§ WHAT YOU NEED TO DO
Report how many lines below include "Refactored", giving the figure alone.

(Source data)
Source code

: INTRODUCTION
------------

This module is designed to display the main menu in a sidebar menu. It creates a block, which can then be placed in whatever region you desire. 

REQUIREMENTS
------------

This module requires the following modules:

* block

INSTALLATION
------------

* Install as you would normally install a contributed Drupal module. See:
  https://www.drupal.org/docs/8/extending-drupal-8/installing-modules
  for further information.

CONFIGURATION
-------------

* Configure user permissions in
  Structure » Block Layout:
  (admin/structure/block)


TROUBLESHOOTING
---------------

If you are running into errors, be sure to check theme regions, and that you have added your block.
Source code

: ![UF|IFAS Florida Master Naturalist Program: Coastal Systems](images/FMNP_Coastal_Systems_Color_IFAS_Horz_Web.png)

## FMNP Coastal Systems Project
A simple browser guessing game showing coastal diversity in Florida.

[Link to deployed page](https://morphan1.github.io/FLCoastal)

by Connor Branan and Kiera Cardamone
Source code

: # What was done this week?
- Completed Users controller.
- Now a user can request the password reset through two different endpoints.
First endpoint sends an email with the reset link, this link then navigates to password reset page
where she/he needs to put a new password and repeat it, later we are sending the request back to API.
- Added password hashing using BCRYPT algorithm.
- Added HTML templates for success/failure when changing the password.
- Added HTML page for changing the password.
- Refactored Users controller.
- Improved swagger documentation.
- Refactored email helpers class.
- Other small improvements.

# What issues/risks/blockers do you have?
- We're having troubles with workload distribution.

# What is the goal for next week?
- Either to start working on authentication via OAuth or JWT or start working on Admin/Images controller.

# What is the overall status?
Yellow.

§ WRITTEN RESPONSE
2